Top of Material for the task

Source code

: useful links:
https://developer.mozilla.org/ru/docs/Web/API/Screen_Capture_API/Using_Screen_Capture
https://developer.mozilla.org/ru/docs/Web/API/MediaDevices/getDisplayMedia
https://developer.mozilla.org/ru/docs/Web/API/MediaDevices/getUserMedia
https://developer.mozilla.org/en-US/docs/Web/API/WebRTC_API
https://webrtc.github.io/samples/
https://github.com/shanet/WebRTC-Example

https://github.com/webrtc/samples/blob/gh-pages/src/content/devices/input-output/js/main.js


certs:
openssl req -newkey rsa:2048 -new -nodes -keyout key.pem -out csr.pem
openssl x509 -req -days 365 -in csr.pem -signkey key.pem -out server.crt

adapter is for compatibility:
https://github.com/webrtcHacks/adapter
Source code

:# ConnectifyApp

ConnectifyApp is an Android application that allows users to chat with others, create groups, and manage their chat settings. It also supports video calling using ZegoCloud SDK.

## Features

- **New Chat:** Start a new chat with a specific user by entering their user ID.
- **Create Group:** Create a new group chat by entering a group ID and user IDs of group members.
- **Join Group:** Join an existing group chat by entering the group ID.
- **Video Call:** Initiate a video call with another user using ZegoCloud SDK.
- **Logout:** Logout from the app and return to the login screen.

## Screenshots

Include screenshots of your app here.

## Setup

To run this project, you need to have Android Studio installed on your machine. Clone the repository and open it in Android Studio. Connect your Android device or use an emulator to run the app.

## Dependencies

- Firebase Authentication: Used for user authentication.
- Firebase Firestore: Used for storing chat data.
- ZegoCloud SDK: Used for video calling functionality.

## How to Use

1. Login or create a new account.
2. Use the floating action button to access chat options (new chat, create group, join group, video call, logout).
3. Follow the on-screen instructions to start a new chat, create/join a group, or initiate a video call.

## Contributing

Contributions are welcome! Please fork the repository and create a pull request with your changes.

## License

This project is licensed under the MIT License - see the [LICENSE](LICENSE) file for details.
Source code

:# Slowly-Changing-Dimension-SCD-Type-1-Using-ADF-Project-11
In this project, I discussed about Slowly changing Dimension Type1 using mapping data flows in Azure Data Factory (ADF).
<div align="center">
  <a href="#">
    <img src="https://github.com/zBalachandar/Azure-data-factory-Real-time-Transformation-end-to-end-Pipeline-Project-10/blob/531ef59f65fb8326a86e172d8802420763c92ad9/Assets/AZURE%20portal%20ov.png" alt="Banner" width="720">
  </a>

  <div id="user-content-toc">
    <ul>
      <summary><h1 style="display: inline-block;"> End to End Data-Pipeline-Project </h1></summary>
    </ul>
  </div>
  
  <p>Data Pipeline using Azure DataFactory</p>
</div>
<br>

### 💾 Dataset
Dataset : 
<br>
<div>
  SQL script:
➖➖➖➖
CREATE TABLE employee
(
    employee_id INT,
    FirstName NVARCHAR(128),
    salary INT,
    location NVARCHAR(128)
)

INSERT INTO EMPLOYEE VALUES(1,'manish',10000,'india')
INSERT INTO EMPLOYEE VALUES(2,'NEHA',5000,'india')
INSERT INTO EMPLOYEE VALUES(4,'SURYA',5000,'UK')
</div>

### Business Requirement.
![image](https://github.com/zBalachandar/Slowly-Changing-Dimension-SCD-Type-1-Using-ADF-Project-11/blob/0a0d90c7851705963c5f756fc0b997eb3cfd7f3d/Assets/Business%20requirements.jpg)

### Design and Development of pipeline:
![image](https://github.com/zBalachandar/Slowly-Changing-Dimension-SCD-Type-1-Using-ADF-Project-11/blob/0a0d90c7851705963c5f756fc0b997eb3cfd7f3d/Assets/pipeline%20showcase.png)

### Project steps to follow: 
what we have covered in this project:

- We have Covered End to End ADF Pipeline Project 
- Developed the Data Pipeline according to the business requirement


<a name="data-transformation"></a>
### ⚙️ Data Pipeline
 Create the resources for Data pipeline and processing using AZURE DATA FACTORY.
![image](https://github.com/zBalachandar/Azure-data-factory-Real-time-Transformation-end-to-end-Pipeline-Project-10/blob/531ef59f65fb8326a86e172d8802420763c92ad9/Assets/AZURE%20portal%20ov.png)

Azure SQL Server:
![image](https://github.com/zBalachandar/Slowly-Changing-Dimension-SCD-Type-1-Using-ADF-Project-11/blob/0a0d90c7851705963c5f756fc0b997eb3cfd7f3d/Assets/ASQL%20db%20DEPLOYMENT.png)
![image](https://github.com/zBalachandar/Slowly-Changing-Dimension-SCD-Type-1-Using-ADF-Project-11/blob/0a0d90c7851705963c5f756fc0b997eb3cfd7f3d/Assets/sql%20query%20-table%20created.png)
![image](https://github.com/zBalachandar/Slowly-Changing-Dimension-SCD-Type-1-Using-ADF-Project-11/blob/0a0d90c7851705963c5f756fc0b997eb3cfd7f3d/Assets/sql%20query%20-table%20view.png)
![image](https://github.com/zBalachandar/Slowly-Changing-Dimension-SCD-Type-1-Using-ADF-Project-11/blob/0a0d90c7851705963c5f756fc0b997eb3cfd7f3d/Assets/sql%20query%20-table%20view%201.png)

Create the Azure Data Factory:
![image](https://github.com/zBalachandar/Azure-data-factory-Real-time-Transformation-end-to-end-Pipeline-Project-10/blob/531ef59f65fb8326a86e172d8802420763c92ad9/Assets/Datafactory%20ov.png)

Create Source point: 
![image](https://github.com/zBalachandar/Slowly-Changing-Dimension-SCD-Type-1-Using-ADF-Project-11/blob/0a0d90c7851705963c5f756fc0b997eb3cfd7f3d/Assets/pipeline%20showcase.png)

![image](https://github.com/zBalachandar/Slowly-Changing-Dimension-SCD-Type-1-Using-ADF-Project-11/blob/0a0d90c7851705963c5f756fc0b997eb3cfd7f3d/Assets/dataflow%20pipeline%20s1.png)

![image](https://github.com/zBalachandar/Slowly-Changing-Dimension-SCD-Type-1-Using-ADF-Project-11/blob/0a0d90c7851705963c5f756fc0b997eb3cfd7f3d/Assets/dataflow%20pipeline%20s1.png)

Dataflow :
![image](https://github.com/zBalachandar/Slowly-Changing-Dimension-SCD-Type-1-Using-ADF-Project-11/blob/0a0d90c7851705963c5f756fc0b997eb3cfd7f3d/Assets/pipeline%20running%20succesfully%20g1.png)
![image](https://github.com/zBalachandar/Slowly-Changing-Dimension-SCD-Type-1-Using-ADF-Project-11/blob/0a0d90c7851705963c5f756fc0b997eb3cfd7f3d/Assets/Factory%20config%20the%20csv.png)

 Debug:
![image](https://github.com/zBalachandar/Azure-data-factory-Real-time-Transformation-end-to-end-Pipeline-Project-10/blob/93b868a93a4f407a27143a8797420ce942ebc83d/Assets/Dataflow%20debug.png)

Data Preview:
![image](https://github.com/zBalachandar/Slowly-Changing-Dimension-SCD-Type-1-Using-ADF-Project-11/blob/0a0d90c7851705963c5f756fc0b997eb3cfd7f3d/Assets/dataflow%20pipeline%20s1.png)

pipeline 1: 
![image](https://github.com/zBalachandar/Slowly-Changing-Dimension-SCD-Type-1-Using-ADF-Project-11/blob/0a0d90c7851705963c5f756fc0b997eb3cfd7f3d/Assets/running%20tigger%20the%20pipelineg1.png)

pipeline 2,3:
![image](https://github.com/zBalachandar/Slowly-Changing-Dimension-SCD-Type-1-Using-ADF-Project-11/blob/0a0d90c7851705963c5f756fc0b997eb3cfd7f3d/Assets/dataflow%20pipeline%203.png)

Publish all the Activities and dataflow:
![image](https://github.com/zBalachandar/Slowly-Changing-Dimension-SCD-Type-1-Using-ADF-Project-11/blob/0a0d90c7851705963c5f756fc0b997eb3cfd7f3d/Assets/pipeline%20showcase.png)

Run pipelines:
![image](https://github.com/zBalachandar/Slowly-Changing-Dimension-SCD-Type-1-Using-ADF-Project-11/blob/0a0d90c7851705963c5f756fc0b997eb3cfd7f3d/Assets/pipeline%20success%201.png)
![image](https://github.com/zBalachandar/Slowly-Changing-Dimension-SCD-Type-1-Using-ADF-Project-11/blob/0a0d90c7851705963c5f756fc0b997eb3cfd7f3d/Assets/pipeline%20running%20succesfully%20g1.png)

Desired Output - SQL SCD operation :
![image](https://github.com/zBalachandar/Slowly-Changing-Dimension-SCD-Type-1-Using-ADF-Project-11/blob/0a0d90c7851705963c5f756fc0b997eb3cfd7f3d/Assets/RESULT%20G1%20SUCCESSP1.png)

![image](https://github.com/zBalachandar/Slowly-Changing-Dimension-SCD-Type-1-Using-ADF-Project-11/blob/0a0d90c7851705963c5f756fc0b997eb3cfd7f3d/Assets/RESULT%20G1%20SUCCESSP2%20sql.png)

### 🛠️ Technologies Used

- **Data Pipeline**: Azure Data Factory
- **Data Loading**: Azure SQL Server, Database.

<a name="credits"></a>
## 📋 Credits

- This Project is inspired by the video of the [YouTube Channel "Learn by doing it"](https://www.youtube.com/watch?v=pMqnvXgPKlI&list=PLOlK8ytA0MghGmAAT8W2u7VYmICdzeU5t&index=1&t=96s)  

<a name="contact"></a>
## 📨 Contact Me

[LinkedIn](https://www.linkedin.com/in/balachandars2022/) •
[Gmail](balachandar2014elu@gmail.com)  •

Bottom of Material for the task

Aim of the task: Using the listing above, show every line that includes the string "calling".

Solution for this exercise:
ConnectifyApp is an Android application that allows users to chat with others, create groups, and manage their chat settings. It also supports video calling using ZegoCloud SDK.
- ZegoCloud SDK: Used for video calling functionality.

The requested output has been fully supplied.